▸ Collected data
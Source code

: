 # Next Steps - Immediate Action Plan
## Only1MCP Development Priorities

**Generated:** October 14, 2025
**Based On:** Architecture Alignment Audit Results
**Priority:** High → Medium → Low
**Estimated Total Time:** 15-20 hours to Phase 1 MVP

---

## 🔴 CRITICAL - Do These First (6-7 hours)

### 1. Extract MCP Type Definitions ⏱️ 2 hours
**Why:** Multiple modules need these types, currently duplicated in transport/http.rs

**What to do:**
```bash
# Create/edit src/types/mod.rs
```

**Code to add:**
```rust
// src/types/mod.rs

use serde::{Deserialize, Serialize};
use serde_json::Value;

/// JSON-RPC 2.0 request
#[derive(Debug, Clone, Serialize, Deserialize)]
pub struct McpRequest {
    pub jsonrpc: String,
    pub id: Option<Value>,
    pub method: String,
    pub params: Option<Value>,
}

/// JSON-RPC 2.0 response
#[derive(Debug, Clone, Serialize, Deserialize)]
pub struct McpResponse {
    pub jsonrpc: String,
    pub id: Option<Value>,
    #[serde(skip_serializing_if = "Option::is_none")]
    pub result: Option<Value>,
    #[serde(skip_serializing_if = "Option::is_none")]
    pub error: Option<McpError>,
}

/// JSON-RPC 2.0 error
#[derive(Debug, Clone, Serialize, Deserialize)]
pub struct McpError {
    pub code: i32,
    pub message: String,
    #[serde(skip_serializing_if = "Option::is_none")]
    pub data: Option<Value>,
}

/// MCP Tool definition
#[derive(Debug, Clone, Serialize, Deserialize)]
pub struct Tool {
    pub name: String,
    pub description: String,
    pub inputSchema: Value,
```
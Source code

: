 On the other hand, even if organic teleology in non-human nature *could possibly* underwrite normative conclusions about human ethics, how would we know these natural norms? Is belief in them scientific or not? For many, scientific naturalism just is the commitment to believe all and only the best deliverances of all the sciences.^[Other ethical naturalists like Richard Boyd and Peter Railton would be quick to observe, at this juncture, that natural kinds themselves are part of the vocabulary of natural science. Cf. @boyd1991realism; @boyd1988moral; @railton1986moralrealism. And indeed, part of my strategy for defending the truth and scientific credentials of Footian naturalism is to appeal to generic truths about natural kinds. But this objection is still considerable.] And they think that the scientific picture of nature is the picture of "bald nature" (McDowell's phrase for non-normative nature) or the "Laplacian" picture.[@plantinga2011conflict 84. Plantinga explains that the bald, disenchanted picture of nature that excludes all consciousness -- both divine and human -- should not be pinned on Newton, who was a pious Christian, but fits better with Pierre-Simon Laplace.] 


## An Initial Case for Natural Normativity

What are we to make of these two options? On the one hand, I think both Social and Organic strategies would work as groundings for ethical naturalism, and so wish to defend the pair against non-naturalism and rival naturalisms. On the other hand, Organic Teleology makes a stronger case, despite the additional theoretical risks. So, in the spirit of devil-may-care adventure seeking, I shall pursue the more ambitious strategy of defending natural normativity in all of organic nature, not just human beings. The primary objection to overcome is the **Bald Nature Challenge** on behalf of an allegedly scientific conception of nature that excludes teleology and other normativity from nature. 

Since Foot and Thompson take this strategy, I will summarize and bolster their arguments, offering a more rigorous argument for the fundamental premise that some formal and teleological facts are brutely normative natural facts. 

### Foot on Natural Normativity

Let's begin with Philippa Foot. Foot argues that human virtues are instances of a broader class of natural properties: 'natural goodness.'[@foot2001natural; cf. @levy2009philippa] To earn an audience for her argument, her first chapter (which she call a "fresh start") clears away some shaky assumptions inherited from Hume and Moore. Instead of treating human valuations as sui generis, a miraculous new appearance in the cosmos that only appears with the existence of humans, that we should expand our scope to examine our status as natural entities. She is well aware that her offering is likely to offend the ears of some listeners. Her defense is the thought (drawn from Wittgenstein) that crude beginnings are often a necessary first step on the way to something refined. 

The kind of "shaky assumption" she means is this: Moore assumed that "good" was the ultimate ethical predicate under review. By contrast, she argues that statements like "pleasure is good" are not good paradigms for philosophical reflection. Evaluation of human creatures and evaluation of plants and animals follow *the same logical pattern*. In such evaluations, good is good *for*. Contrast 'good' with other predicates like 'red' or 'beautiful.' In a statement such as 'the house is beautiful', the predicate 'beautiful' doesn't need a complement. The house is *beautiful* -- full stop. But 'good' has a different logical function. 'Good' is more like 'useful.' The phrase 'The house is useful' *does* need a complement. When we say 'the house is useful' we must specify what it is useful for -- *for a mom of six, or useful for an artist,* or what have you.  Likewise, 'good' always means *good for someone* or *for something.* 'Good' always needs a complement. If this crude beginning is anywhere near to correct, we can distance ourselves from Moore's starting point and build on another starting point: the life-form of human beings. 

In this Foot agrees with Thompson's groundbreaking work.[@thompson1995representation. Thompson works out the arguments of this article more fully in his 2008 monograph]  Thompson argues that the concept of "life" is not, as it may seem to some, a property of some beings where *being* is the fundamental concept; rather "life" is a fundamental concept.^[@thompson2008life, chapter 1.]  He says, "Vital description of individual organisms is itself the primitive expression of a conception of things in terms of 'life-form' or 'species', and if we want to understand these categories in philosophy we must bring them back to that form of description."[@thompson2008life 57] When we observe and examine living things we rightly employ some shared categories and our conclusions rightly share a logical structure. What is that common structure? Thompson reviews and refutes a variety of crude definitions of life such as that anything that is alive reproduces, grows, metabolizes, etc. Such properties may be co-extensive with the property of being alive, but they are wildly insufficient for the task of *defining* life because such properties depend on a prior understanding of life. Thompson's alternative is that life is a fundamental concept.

▸ TASK REQUIREMENTS
Lines above that contain the string "hours" make up the answer.

▸ ANSWER BOX
**Estimated Total Time:** 15-20 hours to Phase 1 MVP
## 🔴 CRITICAL - Do These First (6-7 hours)
### 1. Extract MCP Type Definitions ⏱️ 2 hours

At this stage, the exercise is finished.